TASK STATEMENT
State how many lines in the listing below include the string "square". The answer is the number alone.

DATA FOR REVIEW
________

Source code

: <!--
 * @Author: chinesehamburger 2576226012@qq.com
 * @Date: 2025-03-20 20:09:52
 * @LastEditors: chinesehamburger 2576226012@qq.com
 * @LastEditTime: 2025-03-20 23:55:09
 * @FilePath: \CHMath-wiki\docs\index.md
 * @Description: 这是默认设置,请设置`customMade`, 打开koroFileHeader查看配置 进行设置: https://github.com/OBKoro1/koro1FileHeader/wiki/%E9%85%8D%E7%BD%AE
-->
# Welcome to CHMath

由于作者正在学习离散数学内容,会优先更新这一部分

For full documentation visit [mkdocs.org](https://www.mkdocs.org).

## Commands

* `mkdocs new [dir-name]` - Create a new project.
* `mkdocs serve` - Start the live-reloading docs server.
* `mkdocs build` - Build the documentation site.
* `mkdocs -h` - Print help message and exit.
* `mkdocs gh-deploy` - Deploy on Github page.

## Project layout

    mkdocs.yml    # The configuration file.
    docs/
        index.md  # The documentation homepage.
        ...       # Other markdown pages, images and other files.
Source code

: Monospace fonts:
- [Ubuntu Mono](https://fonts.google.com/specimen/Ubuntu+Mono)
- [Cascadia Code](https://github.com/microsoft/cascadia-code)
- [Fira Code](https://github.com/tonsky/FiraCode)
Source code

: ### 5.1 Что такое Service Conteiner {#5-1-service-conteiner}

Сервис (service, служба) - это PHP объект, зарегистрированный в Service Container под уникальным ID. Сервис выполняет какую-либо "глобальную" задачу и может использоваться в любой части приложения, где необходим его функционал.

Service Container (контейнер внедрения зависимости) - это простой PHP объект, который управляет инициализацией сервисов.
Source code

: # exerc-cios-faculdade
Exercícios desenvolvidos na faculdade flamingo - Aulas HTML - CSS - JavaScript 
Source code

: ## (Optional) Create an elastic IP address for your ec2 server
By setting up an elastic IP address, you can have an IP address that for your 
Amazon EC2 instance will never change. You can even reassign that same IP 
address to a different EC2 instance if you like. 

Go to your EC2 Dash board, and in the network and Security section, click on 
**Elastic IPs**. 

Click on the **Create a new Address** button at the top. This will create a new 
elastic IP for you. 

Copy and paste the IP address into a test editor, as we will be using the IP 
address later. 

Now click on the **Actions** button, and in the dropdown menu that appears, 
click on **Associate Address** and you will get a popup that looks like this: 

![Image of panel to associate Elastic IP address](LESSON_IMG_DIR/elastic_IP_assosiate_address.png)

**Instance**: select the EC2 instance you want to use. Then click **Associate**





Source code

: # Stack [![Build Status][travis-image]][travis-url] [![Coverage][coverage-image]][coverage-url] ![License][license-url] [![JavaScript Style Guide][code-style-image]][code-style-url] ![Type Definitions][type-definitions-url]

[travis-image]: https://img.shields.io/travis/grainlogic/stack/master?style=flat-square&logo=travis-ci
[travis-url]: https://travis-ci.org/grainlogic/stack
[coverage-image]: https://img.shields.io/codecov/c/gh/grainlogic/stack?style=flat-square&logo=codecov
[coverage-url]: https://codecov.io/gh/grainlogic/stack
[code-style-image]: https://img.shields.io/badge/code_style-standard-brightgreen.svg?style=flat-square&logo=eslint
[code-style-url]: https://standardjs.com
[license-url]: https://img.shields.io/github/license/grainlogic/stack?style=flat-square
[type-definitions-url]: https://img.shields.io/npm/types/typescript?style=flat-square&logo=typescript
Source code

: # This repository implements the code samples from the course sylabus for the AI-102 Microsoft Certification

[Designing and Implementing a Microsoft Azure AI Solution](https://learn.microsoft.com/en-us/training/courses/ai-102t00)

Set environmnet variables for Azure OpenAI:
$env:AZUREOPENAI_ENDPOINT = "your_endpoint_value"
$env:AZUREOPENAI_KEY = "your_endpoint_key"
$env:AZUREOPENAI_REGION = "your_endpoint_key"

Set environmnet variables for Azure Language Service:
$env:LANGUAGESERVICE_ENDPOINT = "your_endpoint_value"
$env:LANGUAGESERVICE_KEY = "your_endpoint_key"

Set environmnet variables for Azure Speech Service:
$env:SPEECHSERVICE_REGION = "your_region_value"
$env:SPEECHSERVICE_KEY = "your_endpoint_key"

________

FINAL ANSWER
5